| Action item |
No images, please. Copy each entry below exactly as it reads.

| Data to use |
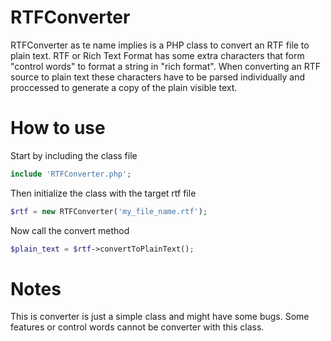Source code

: RTFConverter
============
RTFConverter as te name implies is a PHP class to convert an RTF file to plain text. RTF or Rich Text Format has some extra characters that form "control words" to format a string in "rich format". When converting an RTF source to plain text these characters have to be parsed individually and proccessed to generate a copy of the plain visible text.

How to use
==========
Start by including the class file
```PHP
include 'RTFConverter.php';
```

Then initialize the class with the target rtf file
```PHP
$rtf = new RTFConverter('my_file_name.rtf');
```

Now call the convert method
```PHP
$plain_text = $rtf->convertToPlainText();
```


Notes
=====
This is converter is just a simple class and might have some bugs.
Some features or control words cannot be converter with this class.



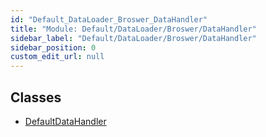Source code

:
 ```yaml
---
id: "Default_DataLoader_Broswer_DataHandler"
title: "Module: Default/DataLoader/Broswer/DataHandler"
sidebar_label: "Default/DataLoader/Broswer/DataHandler"
sidebar_position: 0
custom_edit_url: null
---
```


## Classes

- [DefaultDataHandler](../classes/Default_DataLoader_Broswer_DataHandler.DefaultDataHandler.md)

| Written response |
Source code

: RTFConverter
============
RTFConverter as te name implies is a PHP class to convert an RTF file to plain text. RTF or Rich Text Format has some extra characters that form "control words" to format a string in "rich format". When converting an RTF source to plain text these characters have to be parsed individually and proccessed to generate a copy of the plain visible text.

How to use
==========
Start by including the class file
```PHP
include 'RTFConverter.php';
```

Then initialize the class with the target rtf file
```PHP
$rtf = new RTFConverter('my_file_name.rtf');
```

Now call the convert method
```PHP
$plain_text = $rtf->convertToPlainText();
```


Notes
=====
This is converter is just a simple class and might have some bugs.
Some features or control words cannot be converter with this class.



Source code

:
 ```yaml
---
id: "Default_DataLoader_Broswer_DataHandler"
title: "Module: Default/DataLoader/Broswer/DataHandler"
sidebar_label: "Default/DataLoader/Broswer/DataHandler"
sidebar_position: 0
custom_edit_url: null
---
```


## Classes

- [DefaultDataHandler](../classes/Default_DataLoader_Broswer_DataHandler.DefaultDataHandler.md)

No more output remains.